### EXERCISE DATA:
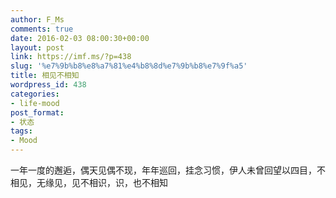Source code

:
 ```yaml
---
author: F_Ms
comments: true
date: 2016-02-03 08:00:30+00:00
layout: post
link: https://imf.ms/?p=438
slug: '%e7%9b%b8%e8%a7%81%e4%b8%8d%e7%9b%b8%e7%9f%a5'
title: 相见不相知
wordpress_id: 438
categories:
- life-mood
post_format:
- 状态
tags:
- Mood
---
```


一年一度的邂逅，偶天见偶不现，年年巡回，挂念习惯，伊人未曾回望以四目，不相见，无缘见，见不相识，识，也不相知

### EXERCISE AIM:
Reproduce the material word for word. Any pictures should be left out of the copy.

### OUTPUT:
Source code

:
 ```yaml
---
author: F_Ms
comments: true
date: 2016-02-03 08:00:30+00:00
layout: post
link: https://imf.ms/?p=438
slug: '%e7%9b%b8%e8%a7%81%e4%b8%8d%e7%9b%b8%e7%9f%a5'
title: 相见不相知
wordpress_id: 438
categories:
- life-mood
post_format:
- 状态
tags:
- Mood
---
```


一年一度的邂逅，偶天见偶不现，年年巡回，挂念习惯，伊人未曾回望以四目，不相见，无缘见，见不相识，识，也不相知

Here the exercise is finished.